(Stored items)
►

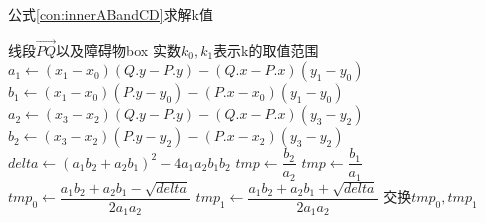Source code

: \begin{algorithm}[!htb]
    \caption{公式\ref{con:innerABandCD}求解k值}
    \label{alg::check_insect_firstcross}
    \begin{algorithmic}[1]
        \Require 线段$\vec{PQ}$以及障碍物box
        \Ensure 实数$k_0,k_1$表示k的取值范围
            \State $a_1 \gets (x_1-x_0)(Q.y-P.y)-(Q.x-P.x)(y_1-y_0)$
            \State $b_1 \gets (x_1-x_0)(P.y-y_0)-(P.x-x_0)(y_1-y_0)$
            \State $a_2 \gets (x_3-x_2)(Q.y-P.y)-(Q.x-P.x)(y_3-y_2)$
            \State $b_2 \gets (x_3-x_2)(P.y-y_2)-(P.x-x_2)(y_3-y_2)$
            \State $delta \gets (a_1b_2+a_2b_1)^2-4a_1a_2b_1b_2$
                \State {}
            \EndIf
                    \State {}
                \EndIf
                \State $tmp \gets \dfrac{b_2}{a_2}$
                    \State {}
                \EndIf
                \State $tmp \gets \dfrac{b_1}{a_1}$
                    \State {}
                \EndIf
            \Else
                \State $tmp_0 \gets \dfrac{a_1b_2+a_2b_1-\sqrt{delta}}{2a_1a_2}$
                \State $tmp_1 \gets \dfrac{a_1b_2+a_2b_1+\sqrt{delta}}{2a_1a_2}$
                    \State 交换$tmp_0,tmp_1$
                \EndIf
                \State {}
            \EndIf
        \EndFunction
    \end{algorithmic}
\end{algorithm}

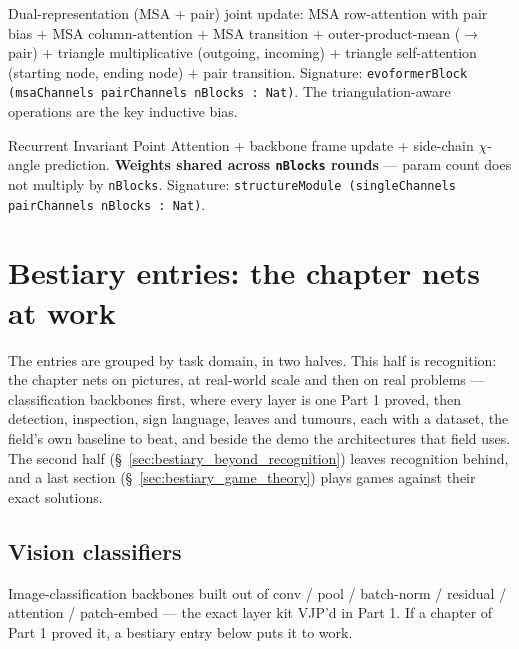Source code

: \begin{definition}
  \label{layer:evoformerBlock}
  \leanok
  Dual-representation (MSA + pair) joint update: MSA row-attention with
  pair bias + MSA column-attention + MSA transition +
  outer-product-mean ($\to$ pair) + triangle multiplicative (outgoing,
  incoming) + triangle self-attention (starting node, ending node) +
  pair transition. Signature:
  \texttt{evoformerBlock (msaChannels pairChannels nBlocks : Nat)}.
  The triangulation-aware operations are the key inductive bias.
\end{definition}

\begin{definition}
  \label{layer:structureModule}
  \leanok
  Recurrent Invariant Point Attention + backbone frame update +
  side-chain $\chi$-angle prediction. \textbf{Weights shared across
  \texttt{nBlocks} rounds} --- param count does not multiply by
  \texttt{nBlocks}. Signature:
  \texttt{structureModule (singleChannels pairChannels nBlocks : Nat)}.
\end{definition}

\section{Bestiary entries: the chapter nets at work}
\label{sec:bestiary_entries}

The entries are grouped by task domain, in two halves. This half is
recognition: the chapter nets on pictures, at real-world scale and then on
real problems --- classification backbones first, where every layer is one
Part 1 proved, then detection, inspection, sign language, leaves and
tumours, each with a dataset, the field's own baseline to beat, and beside
the demo the architectures that field uses. The second half
(\S~\ref{sec:bestiary_beyond_recognition}) leaves recognition behind, and a last
section (\S~\ref{sec:bestiary_game_theory}) plays games against their exact solutions.

\subsection{Vision classifiers}

Image-classification backbones built out of conv / pool / batch-norm /
residual / attention / patch-embed --- the exact layer kit VJP'd in
Part 1. If a chapter of Part 1 proved it, a bestiary entry below puts
it to work.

◄

**Task brief**
Copy all of the entries verbatim, leaving out any pictures they contain.

**Task output**
Source code

: \begin{algorithm}[!htb]
    \caption{公式\ref{con:innerABandCD}求解k值}
    \label{alg::check_insect_firstcross}
    \begin{algorithmic}[1]
        \Require 线段$\vec{PQ}$以及障碍物box
        \Ensure 实数$k_0,k_1$表示k的取值范围
            \State $a_1 \gets (x_1-x_0)(Q.y-P.y)-(Q.x-P.x)(y_1-y_0)$
            \State $b_1 \gets (x_1-x_0)(P.y-y_0)-(P.x-x_0)(y_1-y_0)$
            \State $a_2 \gets (x_3-x_2)(Q.y-P.y)-(Q.x-P.x)(y_3-y_2)$
            \State $b_2 \gets (x_3-x_2)(P.y-y_2)-(P.x-x_2)(y_3-y_2)$
            \State $delta \gets (a_1b_2+a_2b_1)^2-4a_1a_2b_1b_2$
                \State {}
            \EndIf
                    \State {}
                \EndIf
                \State $tmp \gets \dfrac{b_2}{a_2}$
                    \State {}
                \EndIf
                \State $tmp \gets \dfrac{b_1}{a_1}$
                    \State {}
                \EndIf
            \Else
                \State $tmp_0 \gets \dfrac{a_1b_2+a_2b_1-\sqrt{delta}}{2a_1a_2}$
                \State $tmp_1 \gets \dfrac{a_1b_2+a_2b_1+\sqrt{delta}}{2a_1a_2}$
                    \State 交换$tmp_0,tmp_1$
                \EndIf
                \State {}
            \EndIf
        \EndFunction
    \end{algorithmic}
\end{algorithm}

Source code

: \begin{definition}
  \label{layer:evoformerBlock}
  \leanok
  Dual-representation (MSA + pair) joint update: MSA row-attention with
  pair bias + MSA column-attention + MSA transition +
  outer-product-mean ($\to$ pair) + triangle multiplicative (outgoing,
  incoming) + triangle self-attention (starting node, ending node) +
  pair transition. Signature:
  \texttt{evoformerBlock (msaChannels pairChannels nBlocks : Nat)}.
  The triangulation-aware operations are the key inductive bias.
\end{definition}

\begin{definition}
  \label{layer:structureModule}
  \leanok
  Recurrent Invariant Point Attention + backbone frame update +
  side-chain $\chi$-angle prediction. \textbf{Weights shared across
  \texttt{nBlocks} rounds} --- param count does not multiply by
  \texttt{nBlocks}. Signature:
  \texttt{structureModule (singleChannels pairChannels nBlocks : Nat)}.
\end{definition}

\section{Bestiary entries: the chapter nets at work}
\label{sec:bestiary_entries}

The entries are grouped by task domain, in two halves. This half is
recognition: the chapter nets on pictures, at real-world scale and then on
real problems --- classification backbones first, where every layer is one
Part 1 proved, then detection, inspection, sign language, leaves and
tumours, each with a dataset, the field's own baseline to beat, and beside
the demo the architectures that field uses. The second half
(\S~\ref{sec:bestiary_beyond_recognition}) leaves recognition behind, and a last
section (\S~\ref{sec:bestiary_game_theory}) plays games against their exact solutions.

\subsection{Vision classifiers}

Image-classification backbones built out of conv / pool / batch-norm /
residual / attention / patch-embed --- the exact layer kit VJP'd in
Part 1. If a chapter of Part 1 proved it, a bestiary entry below puts
it to work.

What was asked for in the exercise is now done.